New Books: Marie-Antoinette

483px-Marie-Antoinette_of_Austria_-_After_Élisabeth_Vigée-Lebrun.jpg (483×599)

The Thammasat University Library has acquired a new book that should be useful for students interested in European history, sociology, political science, and related fields.

Marie-Antoinette: The Making of a French Queen is about the last queen of France before the French Revolution. She was born an archduchess of Austria and was married to King Louis XVI.

Marie Antoinette was notably unpopular among French citizens. Some of them accused her of spending too much money on luxury items when many French people were impoverished.

During the French Revolution, the nation’s financial crisis was blamed on her lavish spending and her opposition to social and financial reforms that were recommended by some ministers.

Eventually, both Marie Antoinette and her husband were executed by guillotine after trials at the  Revolutionary Tribunal of high treason.

The TU Library collection includes a number of books about Marie-Antoinette and Revolutionary France.

One of the most famous phrases commonly attributed to Marie-Antoinette was apparently never said by her. Supposedly, when she was told that French farm workers did not have bread to eat, she replied, Let them eat cake.  This is an inaccurate translation from the original French story which is also fiction, but has Marie-Antoinette recommending that the people who do not have bread should eat brioche, a bread of French origin with high egg and butter content.

The book is by the English historian John Hardman, who tries to point out the positive aspects of Marie-Antoinette’s life.

While she did spend a lot of money and was often personally unpleasant to other people, the author explains that French people were very suspicious of Austrians and especially disliked her because she was born in that country.

478px-Gautier-Dagoty_-_Marie-Antoinette,_1775.jpg (478×599)

Marie-Antoinette was always more popular with English observers than with the French. The noted historian Edmund Burke once wrote about her:

It is now sixteen or seventeen years since I saw the queen of France, then the dauphiness, at Versailles; and surely never lighted on this orb, which she hardly seemed to touch, a more delightful vision. I saw her just above the horizon, decorating and cheering the elevated sphere she just began to move in,—glittering like the morning star, full of life and splendor, and joy.
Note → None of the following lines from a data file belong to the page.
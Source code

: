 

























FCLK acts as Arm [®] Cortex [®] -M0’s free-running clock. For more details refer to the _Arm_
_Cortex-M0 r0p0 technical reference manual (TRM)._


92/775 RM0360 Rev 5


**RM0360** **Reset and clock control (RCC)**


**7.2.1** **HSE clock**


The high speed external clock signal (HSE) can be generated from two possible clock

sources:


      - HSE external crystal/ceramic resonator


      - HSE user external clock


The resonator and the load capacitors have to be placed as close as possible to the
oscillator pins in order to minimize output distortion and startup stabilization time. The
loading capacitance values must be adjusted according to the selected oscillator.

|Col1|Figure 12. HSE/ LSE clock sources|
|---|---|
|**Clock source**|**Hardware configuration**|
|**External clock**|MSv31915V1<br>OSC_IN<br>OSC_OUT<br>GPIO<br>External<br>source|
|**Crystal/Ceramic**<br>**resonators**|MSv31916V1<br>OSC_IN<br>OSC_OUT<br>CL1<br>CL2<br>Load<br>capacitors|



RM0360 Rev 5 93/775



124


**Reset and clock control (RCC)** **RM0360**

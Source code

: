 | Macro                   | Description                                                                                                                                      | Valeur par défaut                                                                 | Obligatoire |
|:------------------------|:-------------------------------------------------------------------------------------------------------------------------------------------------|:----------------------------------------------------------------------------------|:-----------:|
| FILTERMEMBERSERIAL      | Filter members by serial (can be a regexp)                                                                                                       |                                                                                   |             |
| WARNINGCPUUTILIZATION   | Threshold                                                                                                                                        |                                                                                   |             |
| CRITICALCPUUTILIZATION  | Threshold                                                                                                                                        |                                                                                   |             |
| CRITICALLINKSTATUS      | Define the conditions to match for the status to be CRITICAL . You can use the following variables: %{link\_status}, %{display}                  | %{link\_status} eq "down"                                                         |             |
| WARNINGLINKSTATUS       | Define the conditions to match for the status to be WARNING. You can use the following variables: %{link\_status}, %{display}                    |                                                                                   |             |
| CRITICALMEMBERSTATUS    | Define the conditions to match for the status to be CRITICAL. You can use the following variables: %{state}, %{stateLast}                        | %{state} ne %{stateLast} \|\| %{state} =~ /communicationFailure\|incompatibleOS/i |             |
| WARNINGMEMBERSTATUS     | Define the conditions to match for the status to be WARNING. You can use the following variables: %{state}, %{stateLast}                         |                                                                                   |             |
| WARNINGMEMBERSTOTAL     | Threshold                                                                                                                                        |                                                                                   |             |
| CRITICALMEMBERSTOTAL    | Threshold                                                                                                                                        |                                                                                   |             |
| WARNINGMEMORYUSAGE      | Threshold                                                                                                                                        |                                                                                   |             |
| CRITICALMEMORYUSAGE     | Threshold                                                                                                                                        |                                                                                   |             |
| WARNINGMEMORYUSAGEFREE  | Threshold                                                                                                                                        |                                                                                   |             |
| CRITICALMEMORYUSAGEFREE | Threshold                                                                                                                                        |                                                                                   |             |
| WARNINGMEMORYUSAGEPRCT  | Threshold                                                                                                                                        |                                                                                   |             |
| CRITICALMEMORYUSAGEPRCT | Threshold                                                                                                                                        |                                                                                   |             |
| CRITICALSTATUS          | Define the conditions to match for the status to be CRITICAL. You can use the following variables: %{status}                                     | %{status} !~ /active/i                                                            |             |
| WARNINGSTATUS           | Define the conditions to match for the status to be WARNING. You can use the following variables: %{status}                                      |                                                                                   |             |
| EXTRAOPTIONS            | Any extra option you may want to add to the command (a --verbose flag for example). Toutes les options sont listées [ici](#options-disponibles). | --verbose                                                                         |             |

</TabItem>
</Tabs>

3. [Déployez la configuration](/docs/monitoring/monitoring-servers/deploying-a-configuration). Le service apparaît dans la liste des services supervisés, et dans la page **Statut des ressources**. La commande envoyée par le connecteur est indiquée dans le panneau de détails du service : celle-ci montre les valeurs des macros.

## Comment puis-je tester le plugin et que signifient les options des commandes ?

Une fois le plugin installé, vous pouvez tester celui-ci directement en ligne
Oh! what a revolution! and what a heart must I have, to contemplate without emotion that elevation and that fall! Little did I dream when she added titles of veneration to those of enthusiastic, distant, respectful love, that she should ever be obliged to carry the sharp antidote against disgrace concealed in that bosom; little did I dream that I should have lived to see such disasters fallen upon her in a nation of gallant men, in a nation of men of honour and of cavaliers. I thought ten thousand swords must have leaped from their scabbards to avenge even a look that threatened her with insult. But the age of chivalry is gone.—That of sophisters, economists; and calculators has succeeded; and the glory of Europe is extinguished forever.

Edmund Burke, Reflections on the Revolution in France (1790)

Another reason that Marie-Antoinette was disliked at court and by the public, according to the author, is that she herself believed, it was resented when she became involved in politics. She tended to want to help her friends and harm her enemies too much.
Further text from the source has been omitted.